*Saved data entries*
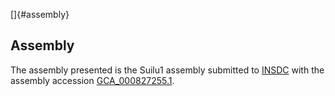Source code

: []{#assembly}

Assembly
--------

The assembly presented is the Suilu1 assembly submitted to
[INSDC](http://www.insdc.org) with the assembly accession
[GCA\_000827255.1](http://www.ebi.ac.uk/ena/data/view/GCA_000827255.1).
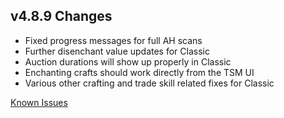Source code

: ## v4.8.9 Changes

* Fixed progress messages for full AH scans
* Further disenchant value updates for Classic
* Auction durations will show up properly in Classic
* Enchanting crafts should work directly from the TSM UI
* Various other crafting and trade skill related fixes for Classic

[Known Issues](http://support.tradeskillmaster.com/display/KB/TSM4+Currently+Known+Issues)
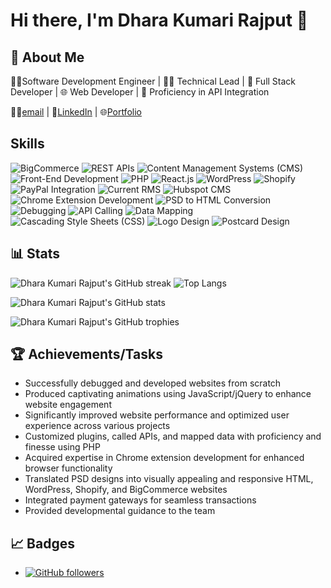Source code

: # Hi there, I'm Dhara Kumari Rajput 👋

## 🚀 About Me

👩‍💻Software Development Engineer | 👩‍🏫 Technical Lead | 🚀 Full Stack Developer | 🌐 Web Developer | 🤝 Proficiency in API Integration

👩‍💻[email](mailto:dkrmentor@gmail.com) | 🤝[LinkedIn](https://www.linkedin.com/in/dkr-dev/) | 🌐[Portfolio](https://tinyurl.com/dkr-portfolio) 

## Skills

![BigCommerce](https://img.shields.io/badge/BigCommerce-Expert-FF5733?logo=bigcommerce)
![REST APIs](https://img.shields.io/badge/REST%20APIs-Expert-FFC300?logo=rest)
![Content Management Systems (CMS)](https://img.shields.io/badge/CMS-Expert-5F9EA0?logo=cms)
![Front-End Development](https://img.shields.io/badge/Front--End%20Development-Expert-1380C3?logo=frontend)
![PHP](https://img.shields.io/badge/PHP-Expert-8993be?logo=php)
![React.js](https://img.shields.io/badge/React.js-Expert-61DAFB?logo=react)
![WordPress](https://img.shields.io/badge/WordPress-Expert-00749C?logo=wordpress)
![Shopify](https://img.shields.io/badge/Shopify-Expert-7AB55C?logo=shopify)
![PayPal Integration](https://img.shields.io/badge/PayPal%20Integration-Expert-003087?logo=paypal)
![Current RMS](https://img.shields.io/badge/Current%20RMS-Expert-222222?logo=current-rms)
![Hubspot CMS](https://img.shields.io/badge/Hubspot%20CMS-Expert-FF7F00?logo=hubspot)
![Chrome Extension Development](https://img.shields.io/badge/Chrome%20Extension%20Development-Expert-4285F4?logo=googlechrome)
![PSD to HTML Conversion](https://img.shields.io/badge/PSD%20to%20HTML%20Conversion-Expert-FFB6C1?logo=html5)
![Debugging](https://img.shields.io/badge/Debugging-Expert-9B111E?logo=debugging)
![API Calling](https://img.shields.io/badge/API%20Calling-Expert-2E8B57?logo=api)
![Data Mapping](https://img.shields.io/badge/Data%20Mapping-Expert-6A5ACD?logo=data)
![Cascading Style Sheets (CSS)](https://img.shields.io/badge/CSS-Expert-1572B6?logo=css3)
![Logo Design](https://img.shields.io/badge/Logo%20Design-Expert-FFC0CB?logo=logodesign)
![Postcard Design](https://img.shields.io/badge/Postcard%20Design-Expert-FFD700?logo=postcarddesign)


## 📊 Stats

![Dhara Kumari Rajput's GitHub streak](https://github-readme-streak-stats.herokuapp.com/?user=dkrmentor&theme=radical)
![Top Langs](https://github-readme-stats.vercel.app/api/top-langs/?username=dkrmentor&layout=compact&theme=radical)

![Dhara Kumari Rajput's GitHub stats](https://github-readme-stats.vercel.app/api?username=dkrmentor&show_icons=true&theme=radical)

![Dhara Kumari Rajput's GitHub trophies](https://github-profile-trophy.vercel.app/?username=dkrmentor&theme=onedark)


## 🏆 Achievements/Tasks
- Successfully debugged and developed websites from scratch
- Produced captivating animations using JavaScript/jQuery to enhance website engagement
- Significantly improved website performance and optimized user experience across various projects
- Customized plugins, called APIs, and mapped data with proficiency and finesse using PHP
- Acquired expertise in Chrome extension development for enhanced browser functionality
- Translated PSD designs into visually appealing and responsive HTML, WordPress, Shopify, and BigCommerce websites
- Integrated payment gateways for seamless transactions
- Provided developmental guidance to the team

## 📈 Badges

- [![GitHub followers](https://img.shields.io/github/followers/dkrmentor?style=social)](https://github.com/dkrmentor)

*Task requirements*
Find all lines in the records that hold the word "WordPress". Copy them.

*Response box*
![WordPress](https://img.shields.io/badge/WordPress-Expert-00749C?logo=wordpress)
- Translated PSD designs into visually appealing and responsive HTML, WordPress, Shopify, and BigCommerce websites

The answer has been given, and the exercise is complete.